# tank mate suggestions???



## sonflowerjoela (Mar 12, 2012)

water parameters are:
Ph 7.6 tap, 7.6 tank, high range 7.4 tank
Nitrates 40 ppm
Ammonia 0 ppm
Nitrites 0 ppm
4 - 8 dGH 70 - 140 ppm So in light of my water parameters, consistent for past 2 weekes what would my best choices for fish be?
I want peaceful fish with no fighting and tormenting each other.
I currently have 6 rummy nose tetra and 1 pair of turquoise rainbows
also 2 clown loach
Also want to add that this is an established tank it has had some fish in it the past 12 years.
So I don't have a cycling issue. Just trying to add slowly to the tank to avoid in danger to fish.
Also have hundreds of Malaysian snails.
Open to any and all suggestions.


----------



## thekoimaiden (Oct 19, 2011)

In your range you've got a lot of option with the tetras, corydoras, and loaches. Oto catfish are also an option if your tank is planted and you want "algae control." Just how large is your tank? Clown loaches do best in groups of 5 or more, so if the tank is large enough (125+ gal) to keep them I would certainly add to that group. I would also add more rummynose as they look best in large (12+) groups. Really with most tetra the grouping rule is the most your tank can hold.


----------



## 50galkid (Mar 17, 2012)

Ahh I remember my first tank was that size, now I have over 15 59gal tanks!
I would recomend these tank mates:
3 black neon tetras
3 neon tetras 
1 twig catfish(for algae controll)
1 Porthole catfish(Eats scrap food)




Hope it :-D Check out my fish assistance website yourfishblog - Home page for tools apps and articles


----------



## sonflowerjoela (Mar 12, 2012)

thekoimaiden said:


> In your range you've got a lot of option with the tetras, corydoras, and loaches. Oto catfish are also an option if your tank is planted and you want "algae control." Just how large is your tank? Clown loaches do best in groups of 5 or more, so if the tank is large enough (125+ gal) to keep them I would certainly add to that group. I would also add more rummynose as they look best in large (12+) groups. Really with most tetra the grouping rule is the most your tank can hold.
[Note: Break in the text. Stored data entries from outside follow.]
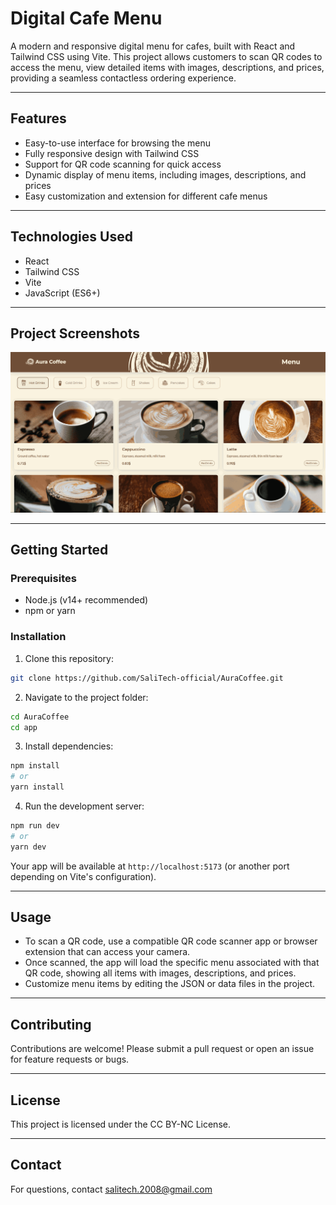 # Digital Cafe Menu

A modern and responsive digital menu for cafes, built with React and Tailwind CSS using Vite. This project allows customers to scan QR codes to access the menu, view detailed items with images, descriptions, and prices, providing a seamless contactless ordering experience.

---

## Features

- Easy-to-use interface for browsing the menu
- Fully responsive design with Tailwind CSS
- Support for QR code scanning for quick access
- Dynamic display of menu items, including images, descriptions, and prices
- Easy customization and extension for different cafe menus

---

## Technologies Used

- React
- Tailwind CSS
- Vite
- JavaScript (ES6+)

---

## Project Screenshots

![Desktop](./app/public/previews/DesktopPreview.png)

---

## Getting Started

### Prerequisites

- Node.js (v14+ recommended)
- npm or yarn

### Installation

1. Clone this repository:
```bash
git clone https://github.com/SaliTech-official/AuraCoffee.git
```

2. Navigate to the project folder:
```bash
cd AuraCoffee
cd app
```

3. Install dependencies:
```bash
npm install
# or
yarn install
```

4. Run the development server:
```bash
npm run dev
# or
yarn dev
```

Your app will be available at `http://localhost:5173` (or another port depending on Vite's configuration).

---

## Usage

- To scan a QR code, use a compatible QR code scanner app or browser extension that can access your camera.
- Once scanned, the app will load the specific menu associated with that QR code, showing all items with images, descriptions, and prices.
- Customize menu items by editing the JSON or data files in the project.

---

## Contributing

Contributions are welcome! Please submit a pull request or open an issue for feature requests or bugs.

---

## License

This project is licensed under the CC BY-NC License.

---

## Contact

For questions, contact [salitech.2008@gmail.com](mailto:salitech.2008@gmail.com)
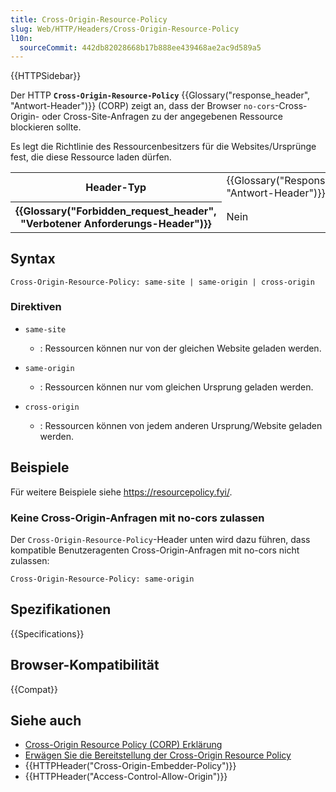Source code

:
 ```yaml
---
title: Cross-Origin-Resource-Policy
slug: Web/HTTP/Headers/Cross-Origin-Resource-Policy
l10n:
  sourceCommit: 442db82028668b17b888ee439468ae2ac9d589a5
---
```


{{HTTPSidebar}}

Der HTTP **`Cross-Origin-Resource-Policy`** {{Glossary("response_header", "Antwort-Header")}} (CORP) zeigt an, dass der Browser `no-cors`-Cross-Origin- oder Cross-Site-Anfragen zu der angegebenen Ressource blockieren sollte.

Es legt die Richtlinie des Ressourcenbesitzers für die Websites/Ursprünge fest, die diese Ressource laden dürfen.

<table class="properties">
  <tbody>
    <tr>
      <th scope="row">Header-Typ</th>
      <td>{{Glossary("Response_header", "Antwort-Header")}}</td>
    </tr>
    <tr>
      <th scope="row">{{Glossary("Forbidden_request_header", "Verbotener Anforderungs-Header")}}</th>
      <td>Nein</td>
    </tr>
  </tbody>
</table>

## Syntax

```http
Cross-Origin-Resource-Policy: same-site | same-origin | cross-origin
```

### Direktiven

- `same-site`

  - : Ressourcen können nur von der gleichen Website geladen werden.

- `same-origin`

  - : Ressourcen können nur vom gleichen Ursprung geladen werden.

- `cross-origin`
  - : Ressourcen können von jedem anderen Ursprung/Website geladen werden.

## Beispiele

Für weitere Beispiele siehe https://resourcepolicy.fyi/.

### Keine Cross-Origin-Anfragen mit no-cors zulassen

Der `Cross-Origin-Resource-Policy`-Header unten wird dazu führen, dass kompatible Benutzeragenten Cross-Origin-Anfragen mit no-cors nicht zulassen:

```http
Cross-Origin-Resource-Policy: same-origin
```

## Spezifikationen

{{Specifications}}

## Browser-Kompatibilität

{{Compat}}

## Siehe auch

- [Cross-Origin Resource Policy (CORP) Erklärung](/de/docs/Web/HTTP/Cross-Origin_Resource_Policy)
- [Erwägen Sie die Bereitstellung der Cross-Origin Resource Policy](https://resourcepolicy.fyi/)
- {{HTTPHeader("Cross-Origin-Embedder-Policy")}}
- {{HTTPHeader("Access-Control-Allow-Origin")}}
Oh I meant to put that it was a 72 gallon bow front tank. I have artificial plants and real wood. I tried to do planted tank once and didn't work out. I may try again someday from a thread on here somewhere where a guy did it. Thank you for suggestions. I'm thinking about taking clown loaches back as I did not realize they got so big and needed to be kept in group of 5 or 6 found this out from tropical fish profiles and Byron.I will add to the rummy school for sure. I want cory for sure not sure if one particular one survives better. I have always had trouble keeping them alive.


----------



## sonflowerjoela (Mar 12, 2012)

50galkid said:


> Ahh I remember my first tank was that size, now I have over 15 59gal tanks!
> I would recomend these tank mates:
> 3 black neon tetras
> 3 neon tetras
> ...



Thank you! I wanted some black neon anyway. I just love that twig catfish. Hope my lfs can get this one or has some. I will have to search for porthole catfish.
You have a lot of tanks! Are you breeding fish or just that addicted? ;-)
Going to check your blog.


----------



## sonflowerjoela (Mar 12, 2012)

Love the porthole catfish! So beautiful. Do you buy fish online or lfs?


----------



## 50galkid (Mar 17, 2012)

sonflowerjoela said:


> Love the porthole catfish! So beautiful. Do you buy fish online or lfs?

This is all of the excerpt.